Century City-based Teledyne Inc. took itself off the auction block Wednesday on the grounds that the performance of its businesses is more valuable to investors than a sale of the conglomerate.
A special committee of Teledyne's directors concluded that the company's recent profit gains and "the future potential" of its operations outlast the various proposals Teledyne received for all or major parts of the company, Chairman William Rutledge said in an interview.
Teledyne, with interests in aerospace products, industrial goods and consumer products, formally began searching for a possible buyer last March.

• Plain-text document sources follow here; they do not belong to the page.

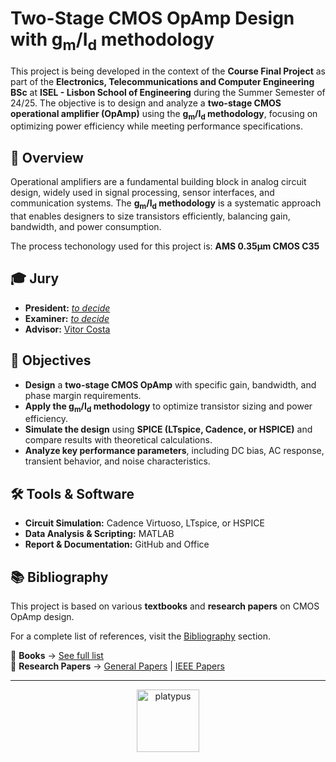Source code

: # Two-Stage CMOS OpAmp Design with g<sub>m</sub>/I<sub>d</sub> methodology  

This project is being<!--TODO: in the end replace with "was"--> developed in the context of the **Course Final Project** as part of the **Electronics, Telecommunications and Computer Engineering BSc** at **ISEL - Lisbon School of Engineering** during the Summer Semester of 24/25. The objective is to design and analyze a **two-stage CMOS operational amplifier (OpAmp)** using the **g<sub>m</sub>/I<sub>d</sub> methodology**, focusing on optimizing power efficiency while meeting performance specifications.  

## 📌 Overview  

Operational amplifiers are a fundamental building block in analog circuit design, widely used in signal processing, sensor interfaces, and communication systems. The **g<sub>m</sub>/I<sub>d</sub> methodology** is a systematic approach that enables designers to size transistors efficiently, balancing gain, bandwidth, and power consumption.  

The process techonology used for this project is: **AMS 0.35&mu;m CMOS C35**  

## 🎓 Jury  

- **President:** [*to decide*](https://www.isel.pt/docentes/)  
- **Examiner:** [*to decide*](https://www.isel.pt/docentes/)  
- **Advisor:** [Vitor Costa](https://www.isel.pt/docentes/vitor-manuel-da-silva-costa)  
<!-- TODO: add President and Examiner ISEL webpage, selected by Meneses -->

## 🎯 Objectives  

- **Design** a **two-stage CMOS OpAmp** with specific gain, bandwidth, and phase margin requirements.  
- **Apply the g<sub>m</sub>/I<sub>d</sub> methodology** to optimize transistor sizing and power efficiency.  
- **Simulate the design** using **SPICE (LTspice, Cadence, or HSPICE)** and compare results with theoretical calculations.  
- **Analyze key performance parameters**, including DC bias, AC response, transient behavior, and noise characteristics.  


## 🛠️ Tools & Software  

- **Circuit Simulation:** Cadence Virtuoso, LTspice, or HSPICE  
- **Data Analysis & Scripting:** MATLAB  
- **Report & Documentation:** GitHub and Office  


## 📚 Bibliography  

This project is based on various **textbooks** and **research papers** on CMOS OpAmp design.  

For a complete list of references, visit the [Bibliography](./Bibliography/) section.  

📖 **Books** → [See full list](./Bibliography/Books/)  
📄 **Research Papers** → [General Papers](./Bibliography/Papers/) | [IEEE Papers](./Bibliography/IEEE%20Papers/)  

---

<p align="center">
	<img src="https://static.wikia.nocookie.net/phineasandferb/images/3/39/Agent_P.png/revision/latest?cb=20110803145338" alt="platypus" height="100" style="pointer-events: none;">
</p>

The move came after WHX Corp., parent of steelmaker Wheeling-Pittsburgh Corp., made an unsolicited, $1.2-billion bid to acquire Teledyne, which Teledyne rejected. But Ronald LaBow, an investment banker who runs WHX, did get elected to Teledyne's board last spring.
LaBow was not on the special committee that proposed ending the search, Rutledge said, adding that when its recommendation was put before the full board for a vote, LaBow abstained. "He didn't have any comment" after the vote, Rutledge said.
LaBow could not be reached for comment Wednesday.
Teledyne's performance has improved markedly this year, owing partly to cost cutting and new product developments. In the nine months ended Sept. 30, Teledyne reported a $131.4-million profit, contrasted with a $24.8-million loss a year earlier, and sales rose 10%, to $1.93 billion from $1.75 billion.
However, Teledyne's stock hasn't moved much since the company began soliciting bids. Shares closed Wednesday at $25.125 on the New York Stock Exchange, unchanged on the day and down about $1 from their level in late March.